*YOUR TASK:* Write out again, exactly, the lines below starting at the one with "## Functionality at a glance" and ending at the one with "Bar charts for GO/MP enrichment.".

Records contained in a dataset
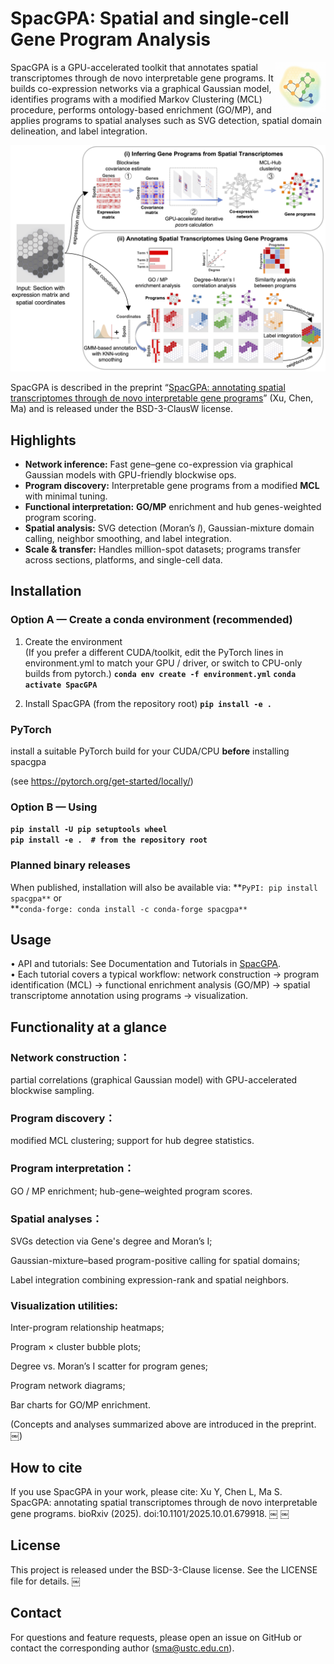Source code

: 
# SpacGPA: Spatial and single-cell Gene Program Analysis

<img src="assets/SpacGPA_Logo.png" alt="SpacGPA logo" align="right" width="80" />

SpacGPA is a GPU-accelerated toolkit that annotates spatial transcriptomes through de novo interpretable gene programs. It builds co-expression networks via a graphical Gaussian model, identifies programs with a modified Markov Clustering (MCL) procedure, performs ontology-based enrichment (GO/MP), and applies programs to spatial analyses such as SVG detection, spatial domain delineation, and label integration.

<p align="center">
  <img src="assets/SpacGPA_Workflow.png" alt="SpacGPA workflow" width="600" />
</p>

SpacGPA is described in the preprint “[SpacGPA: annotating spatial transcriptomes through de novo interpretable gene programs](https://www.biorxiv.org/doi/10.1101/2025.10.01.679918)” (Xu, Chen, Ma) and is released under the BSD-3-ClausW license.

## Highlights

- **Network inference:** Fast gene–gene co-expression via graphical Gaussian models with GPU-friendly blockwise ops.
- **Program discovery:** Interpretable gene programs from a modified **MCL** with minimal tuning.
- **Functional interpretation:** **GO/MP** enrichment and hub genes-weighted program scoring.
- **Spatial analysis:** SVG detection (Moran’s *I*), Gaussian-mixture domain calling, neighbor smoothing, and label integration.
- **Scale & transfer:** Handles million-spot datasets; programs transfer across sections, platforms, and single-cell data.

## Installation

### Option A — Create a conda environment (recommended)

1) Create the environment  
(If you prefer a different CUDA/toolkit, edit the PyTorch lines in environment.yml
to match your GPU / driver, or switch to CPU-only builds from pytorch.)
**`conda env create -f environment.yml`**
**`conda activate SpacGPA`**

2) Install SpacGPA (from the repository root)
**`pip install -e .`**

### PyTorch

install a suitable PyTorch build for your CUDA/CPU **before** installing spacgpa

(see <https://pytorch.org/get-started/locally/>)

### Option B — Using

**`pip install -U pip setuptools wheel`**  
**`pip install -e .  # from the repository root`**

### Planned binary releases

When published, installation will also be available via:
**`PyPI: pip install spacgpa**`
or  
**`conda-forge: conda install -c conda-forge spacgpa**`

## Usage

 • API and tutorials: See Documentation and Tutorials in [SpacGPA](https://spacgpa.readthedocs.io).<br>
 • Each tutorial covers a typical workflow: network construction → program identification (MCL) → functional enrichment analysis (GO/MP) → spatial transcriptome annotation using programs → visualization.

## Functionality at a glance

### Network construction：

partial correlations (graphical Gaussian model) with GPU-accelerated blockwise sampling.

### Program discovery：

modified MCL clustering; support for hub degree statistics.

### Program interpretation：

GO / MP enrichment; hub-gene–weighted program scores.

### Spatial analyses：

SVGs detection via Gene's degree and Moran’s I;

Gaussian-mixture–based program-positive calling for spatial domains;

Label integration combining expression-rank and spatial neighbors.

### Visualization utilities:

Inter-program relationship heatmaps;

Program × cluster bubble plots;

Degree vs. Moran’s I scatter for program genes;

Program network diagrams;

Bar charts for GO/MP enrichment.

(Concepts and analyses summarized above are introduced in the preprint.  ￼)

## How to cite

If you use SpacGPA in your work, please cite:
Xu Y, Chen L, Ma S. SpacGPA: annotating spatial transcriptomes through de novo interpretable gene programs. bioRxiv (2025). doi:10.1101/2025.10.01.679918.  ￼  ￼

## License

This project is released under the BSD-3-Clause license. See the LICENSE file for details.  ￼

## Contact

For questions and feature requests, please open an issue on GitHub or contact the corresponding author (<sma@ustc.edu.cn>).
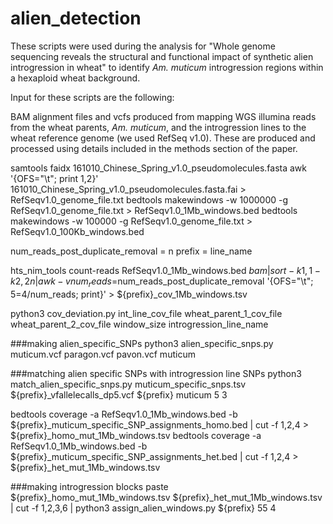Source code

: # alien_detection

These scripts were used during the analysis for "Whole genome sequencing reveals the structural and functional impact of synthetic alien introgression in wheat" to identify _Am. muticum_ introgression regions within a hexaploid wheat background.

Input for these scripts are the following:

BAM alignment files and vcfs produced from mapping WGS illumina reads from the wheat parents, _Am. muticum_, and the introgression lines to the wheat reference genome (we used RefSeq v1.0). These are produced and processed using details included in the methods section of the paper.

samtools faidx 161010_Chinese_Spring_v1.0_pseudomolecules.fasta
awk '{OFS="\t"; print $1,$2}' 161010_Chinese_Spring_v1.0_pseudomolecules.fasta.fai > RefSeqv1.0_genome_file.txt
bedtools makewindows -w 1000000 -g RefSeqv1.0_genome_file.txt > RefSeqv1.0_1Mb_windows.bed
bedtools makewindows -w 100000 -g RefSeqv1.0_genome_file.txt > RefSeqv1.0_100Kb_windows.bed

num_reads_post_duplicate_removal = n
prefix = line_name

hts_nim_tools count-reads RefSeqv1.0_1Mb_windows.bed $bam | sort -k1,1 -k2,2n | awk -v num_reads=$num_reads_post_duplicate_removal '{OFS="\t"; $5=$4/num_reads; print}' > ${prefix}_cov_1Mb_windows.tsv

python3 cov_deviation.py int_line_cov_file wheat_parent_1_cov_file wheat_parent_2_cov_file window_size introgression_line_name


###making alien_specific_SNPs
python3 alien_specific_snps.py muticum.vcf paragon.vcf pavon.vcf muticum


###matching alien specific SNPs with introgression line SNPs
python3 match_alien_specific_snps.py muticum_specific_snps.tsv ${prefix}_vfallelecalls_dp5.vcf ${prefix} muticum 5 3

bedtools coverage -a RefSeqv1.0_1Mb_windows.bed -b ${prefix}_muticum_specific_SNP_assignments_homo.bed | cut -f 1,2,4 > ${prefix}_homo_mut_1Mb_windows.tsv
bedtools coverage -a RefSeqv1.0_1Mb_windows.bed -b ${prefix}_muticum_specific_SNP_assignments_het.bed | cut -f 1,2,4 > ${prefix}_het_mut_1Mb_windows.tsv

###making introgression blocks
paste ${prefix}_homo_mut_1Mb_windows.tsv ${prefix}_het_mut_1Mb_windows.tsv | cut -f 1,2,3,6 | python3 assign_alien_windows.py ${prefix} 55 4





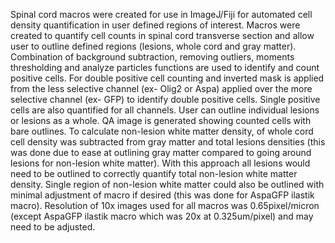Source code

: Spinal cord macros were created for use in ImageJ/Fiji for automated cell density quantification in user defined regions of interest.
Macros were created to quantify cell counts in spinal cord transverse section and allow user to outline defined regions (lesions, whole cord and gray matter).
Combination of background subtraction, removing outliers, moments thresholding and analyze particles functions are used to identify and count positive cells.
For double positive cell counting and inverted mask is applied from the less selective channel (ex- Olig2 or Aspa) applied over the more selective channel (ex- GFP) to identify double positive cells.
Single positive cells are also quantified for all channels.
User can outline individual lesions or lesions as a whole.
QA image is generated showing counted cells with bare outlines.
To calculate non-lesion white matter density, of whole cord cell density was subtracted from gray matter and total lesions densities (this was done due to ease at outlining gray matter compared to going around lesions for non-lesion white matter).
With this approach all lesions would need to be outlined to correctly quantify total non-lesion white matter density.
Single region of non-lesion white matter could also be outlined with minimal adjustment of macro if desired (this was done for AspaGFP ilastik macro).
Resolution of 10x images used for all macros was 0.65pixel/micron (except AspaGFP ilastik macro which was 20x at 0.325um/pixel) and may need to be adjusted.
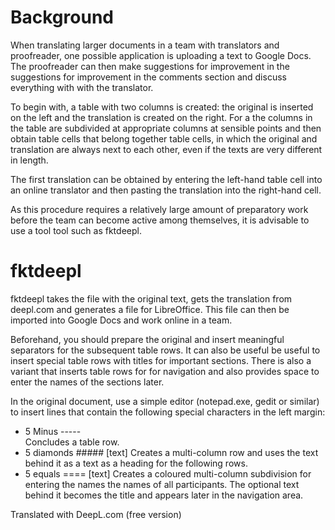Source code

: # Background

When translating larger documents in a team with translators and
proofreader, one possible application is uploading a text to Google Docs. The proofreader can then make suggestions for improvement in the
suggestions for improvement in the comments section and discuss everything with
with the translator.

To begin with, a table with two columns is created: the original is inserted on the left and the translation is created on the right. For a
the columns in the table are subdivided at appropriate
columns at sensible points and then obtain table cells that belong together
table cells, in which the original and translation are always next to each other, even if the texts are very different in length.

The first translation can be obtained by entering the left-hand table cell
into an online translator and then pasting the translation into
the right-hand cell.

As this procedure requires a relatively large amount of preparatory work before the
team can become active among themselves, it is advisable to use a tool
tool such as fktdeepl.

# fktdeepl

fktdeepl takes the file with the original text,
gets the translation from deepl.com and generates a file for
LibreOffice. This file can then be imported into Google Docs
and work online in a team.

Beforehand, you should prepare the original and insert meaningful separators
for the subsequent table rows. It can also be useful
be useful to insert special table rows with titles for important
sections. There is also a variant that inserts table rows for
for navigation and also provides space to enter the names of the sections later.

In the original document, use a simple editor (notepad.exe, gedit or similar) to insert lines that contain the following special
characters in the left margin:

- 5 Minus -----  
  Concludes a table row.
- 5 diamonds ##### [text]
  Creates a multi-column row and uses the text behind it as a
  text as a heading for the following rows.
- 5 equals ==== [text]
  Creates a coloured multi-column subdivision for entering the names
  the names of all participants. The optional text behind it 
  becomes the title and appears later in the navigation area.

Translated with DeepL.com (free version)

*RESULT OF THE EXERCISE:*
## Functionality at a glance

### Network construction：

partial correlations (graphical Gaussian model) with GPU-accelerated blockwise sampling.

### Program discovery：

modified MCL clustering; support for hub degree statistics.

### Program interpretation：

GO / MP enrichment; hub-gene–weighted program scores.

### Spatial analyses：

SVGs detection via Gene's degree and Moran’s I;

Gaussian-mixture–based program-positive calling for spatial domains;

Label integration combining expression-rank and spatial neighbors.

### Visualization utilities:

Inter-program relationship heatmaps;

Program × cluster bubble plots;

Degree vs. Moran’s I scatter for program genes;

Program network diagrams;

Bar charts for GO/MP enrichment.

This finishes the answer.